Please return, exactly and only, the lines beginning at the top of the entries below and ending with the line containing "of the spectrometer."; keep out the pictures.
--- EXTRACTED MATERIAL Enclosed Below ---
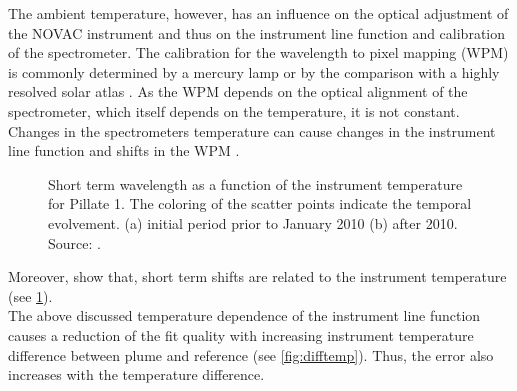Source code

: The ambient temperature, however, has an influence on the optical adjustment of the NOVAC instrument and thus on the instrument line function and calibration of the spectrometer.
The calibration for the wavelength to pixel mapping (WPM) is commonly determined by a mercury lamp or by the comparison with a highly resolved solar atlas \cite{chance2010improved}.
As the WPM depends on the optical alignment of the spectrometer, which itself depends on the temperature, it is not constant.
Changes in the spectrometers temperature can cause changes in the instrument line function and shifts in the WPM \citep{pinardi2007influence}. 
\begin{figure}[h!]        
    \caption{Short term wavelength as a function of the instrument temperature for Pillate 1. The coloring of the scatter points indicate the temporal evolvement. (a) initial period prior to January 2010 (b) after 2010. Source: \cite{WarnachSimon}.}
    \label{fig:shorttermshift}
\end{figure}
Moreover, \cite{WarnachSimon} show that, short term shifts are related to the instrument temperature (see \cref{fig:shorttermshift}).\\
The above discussed temperature dependence of the instrument line function causes a reduction of the fit quality with increasing instrument temperature difference between plume and reference (see \cref{fig:difftemp}). Thus, the  error also increases with the temperature difference.
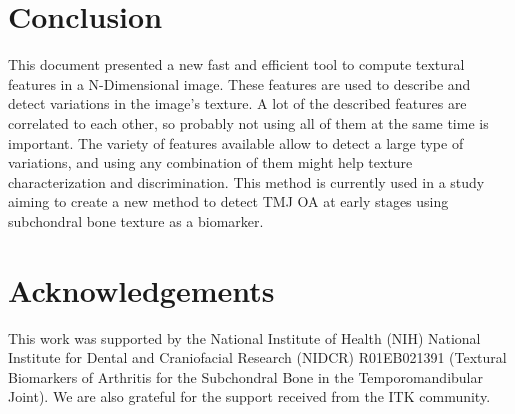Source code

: \documentclass{InsightArticle}
\begin{document}
\newpage
\section{Conclusion}
\label{sec:conclusions}

This document presented a new fast and efficient tool to compute textural features in a  N-Dimensional image. These features are used to describe and detect variations in the image's texture. A lot of the described features are correlated to each other, so probably not using all of them at the same time is important. The variety of features available allow to detect a large type of variations, and using any combination of them might help texture characterization and discrimination. This method is currently used in a study aiming to create a new method to detect TMJ OA at early stages using subchondral bone texture as a biomarker.

\section*{Acknowledgements}

This work was supported by the National Institute of Health (NIH) National Institute for Dental and Craniofacial Research (NIDCR) R01EB021391 (Textural Biomarkers of Arthritis for the Subchondral Bone in the Temporomandibular Joint). We are also grateful for the support received from the ITK community.

%
%
\newpage


\end{document}

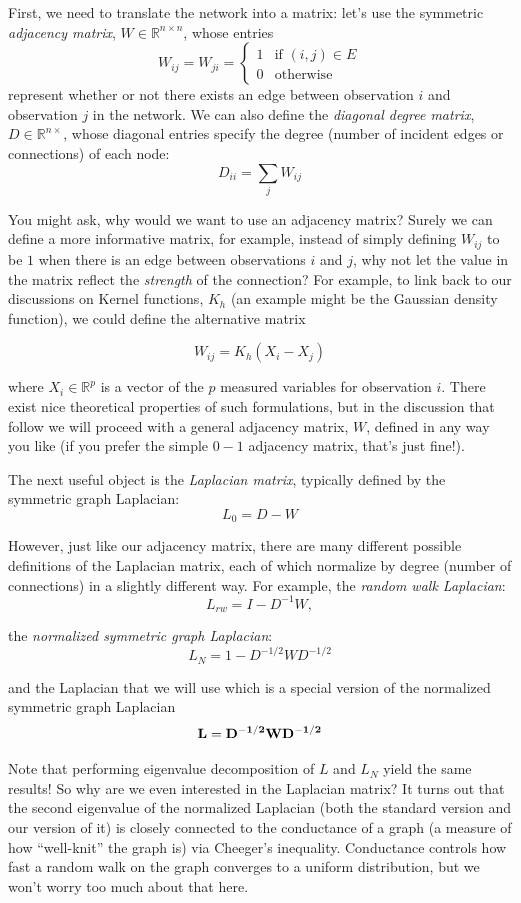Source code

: First, we need to translate the network into a matrix: let's use the symmetric \emph{adjacency matrix}, $W \in \mathbb{R}^{n \times n}$, whose entries 
$$W_{ij} = W_{ji} = \begin{cases} 1 & \text{if } (i, j) \in E \\ 0 & \text{otherwise} \end{cases}$$ 
represent whether or not there exists an edge between observation $i$ and observation $j$ in the network. We can also define the \emph{diagonal degree matrix}, $ D \in \mathbb{R}^{n \times }$, whose diagonal entries specify the degree (number of incident edges or connections) of each node:
$$D_{ii} = \sum_j W_{ij}$$


You might ask, why would we want to use an adjacency matrix? Surely we can define a more informative matrix, for example, instead of simply defining $W_{ij}$ to be $1$ when there is an edge between observations $i$ and $j$, why not let the value in the matrix reflect the \emph{strength} of the connection? For example, to link back to our discussions on Kernel functions, $K_h$ (an example might be the Gaussian density function), we could define the alternative matrix

$$W_{ij} = K_h(X_i - X_j)$$

where $X_i \in \mathbb{R}^p$ is a vector of the $p$ measured variables for observation $i$. There exist nice theoretical properties of such formulations, but in the discussion that follow we will proceed with a general adjacency matrix, $W$, defined in any way you like (if you prefer the simple $0-1$ adjacency matrix, that's just fine!). 

The next useful object is the \emph{Laplacian matrix}, typically defined by the symmetric graph Laplacian:
$$L_0 = D - W$$

However, just like our adjacency matrix, there are many different possible definitions of the Laplacian matrix, each of which normalize by degree (number of connections) in a slightly different way. For example, the \emph{random walk Laplacian}:
$$L_{rw} = I - D^{-1}W,$$

the \emph{normalized symmetric graph Laplacian}:
$$L_N = 1 - D^{-1/2}WD^{-1/2}$$

and the Laplacian that we will use which is a special version of the normalized symmetric graph Laplacian
$${\bf L = D^{-1/2}WD^{-1/2}}$$

Note that performing eigenvalue decomposition of $L$ and $L_N$ yield the same results! So why are we even interested in the Laplacian matrix? It turns out that the second eigenvalue of the normalized Laplacian (both the standard version and our version of it) is closely connected to the conductance of a graph (a measure of how ``well-knit'' the graph is) via Cheeger's inequality. Conductance controls how fast a random walk on the graph converges to a uniform distribution, but we won't worry too much about that here.

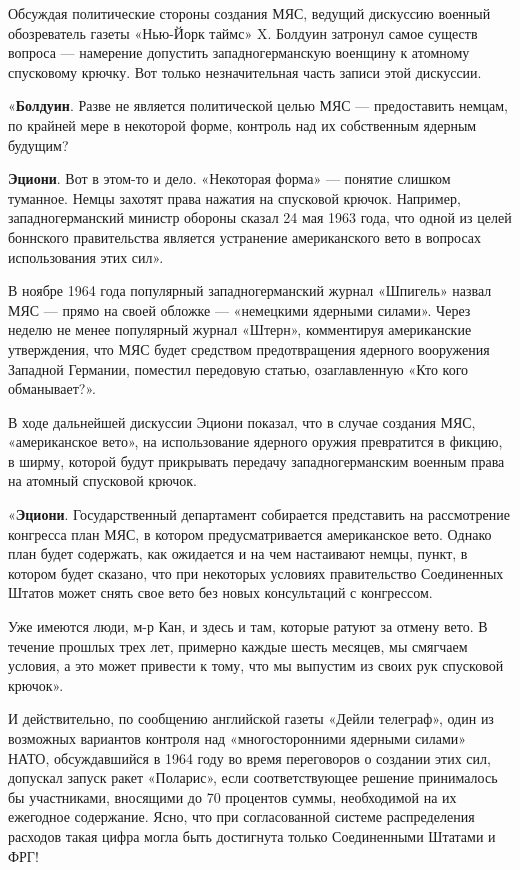 \documentclass[12pt, a4paper, openany]{book}
\begin{document}
Обсуждая политические стороны создания МЯС, ведущий дискуссию военный обозреватель газеты «Нью-Йорк таймс» X. Болдуин затронул самое существ вопроса — намерение допустить западногерманскую военщину к атомному спусковому крючку. Вот только незначительная часть записи этой дискуссии.
	
«\textbf{Болдуин}. Разве не является политической целью МЯС — предоставить немцам, по крайней мере в некоторой форме, контроль над их собственным ядерным будущим?

\textbf{Эциони}. Вот в этом-то и дело. «Некоторая форма» — понятие слишком туманное. Немцы захотят права нажатия на спусковой крючок. Например, западногерманский министр обороны сказал 24 мая 1963 года, что одной из целей боннского правительства является устранение американского вето в вопросах использования этих сил».
	
	
	В ноябре 1964 года популярный западногерманский журнал «Шпигель» назвал МЯС — прямо на своей обложке — «немецкими ядерными силами». Через неделю не менее популярный журнал «Штерн», комментируя американские утверждения, что МЯС будет средством предотвращения ядерного вооружения Западной Германии, поместил передовую статью, озаглавленную «Кто кого обманывает?».
	
	В ходе дальнейшей дискуссии Эциони показал, что в случае создания МЯС, «американское вето», на использование ядерного оружия превратится в фикцию, в ширму, которой будут прикрывать передачу западногерманским военным права на атомный спусковой крючок.
	
	«\textbf{Эциони}. Государственный департамент собирается представить на рассмотрение конгресса план МЯС, в котором предусматривается американское вето. Однако план будет содержать, как ожидается и на чем настаивают немцы, пункт, в котором будет сказано, что при некоторых условиях правительство Соединенных Штатов может снять свое вето без новых консультаций с конгрессом.
	
	Уже имеются люди, м-р Кан, и здесь и там, которые ратуют за отмену вето. В течение прошлых трех лет, примерно каждые шесть месяцев, мы смягчаем условия, а это может привести к тому, что мы выпустим из своих рук спусковой крючок».
	
	И действительно, по сообщению английской газеты «Дейли телеграф», один из возможных вариантов контроля над «многосторонними ядерными силами» НАТО, обсуждавшийся в 1964 году во время переговоров о создании этих сил, допускал запуск ракет «Поларис», если соответствующее решение принималось бы участниками, вносящими до 70 процентов суммы, необходимой на их ежегодное содержание. Ясно, что при согласованной системе распределения расходов такая цифра могла быть достигнута только Соединенными Штатами и ФРГ!
	
\end{document}
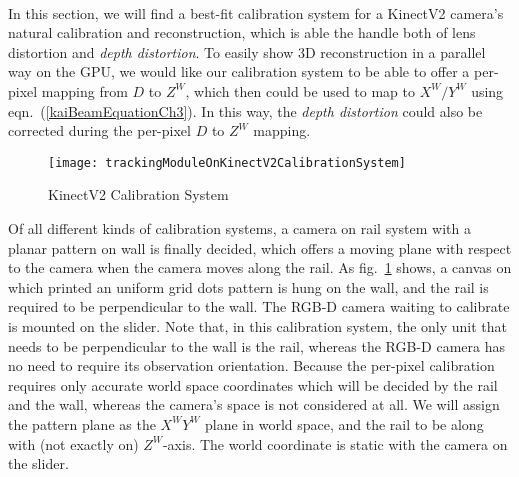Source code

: \\\indent
%
In this section, we will find a best-fit calibration system for a KinectV2 camera's natural calibration and reconstruction, which is able the handle both of lens distortion and \emph{depth distortion}. %
To easily show 3D reconstruction in a parallel way on the GPU, we would like our calibration system to be able to offer a per-pixel mapping from \(D\) to \(Z^W\), which then could be used to map to \(X^W/Y^W\) using eqn.~(\ref{kaiBeamEquationCh3}). In this way, the \emph{depth distortion} could also be corrected during the per-pixel \(D\) to \(Z^W\) mapping.
%
\begin{figure}[t]
\centering
\texttt{[image: trackingModuleOnKinectV2CalibrationSystem]}
\caption{KinectV2 Calibration System}
\label{trackingModuleOnKinectV2CalibrationSystemCh3}
\end{figure}%
%
Of all different kinds of calibration systems, a camera on rail system with a planar pattern on wall is finally decided, which offers a moving plane with respect to the camera when the camera moves along the rail. As fig.~\ref{trackingModuleOnKinectV2CalibrationSystemCh3} shows, a canvas on which printed an uniform grid dots pattern is hung on the wall, and the rail is required to be perpendicular to the wall. The RGB-D camera waiting to calibrate is mounted on the slider. Note that, in this calibration system, the only unit that needs to be perpendicular to the wall is the rail, whereas the RGB-D camera has no need to require its observation orientation. Because the per-pixel calibration requires only accurate world space coordinates which will be decided by the rail and the wall, whereas the camera's space is not considered at all. We will assign the pattern plane as the \(X^WY^W\) plane in world space, and the rail to be along with (not exactly on) \(Z^W\)-axis. The world coordinate is static with the camera on the slider. %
--- End of Enclosed EXTRACTED MATERIAL ---
__ANSWER SECTION__:
Source code

: The ambient temperature, however, has an influence on the optical adjustment of the NOVAC instrument and thus on the instrument line function and calibration of the spectrometer.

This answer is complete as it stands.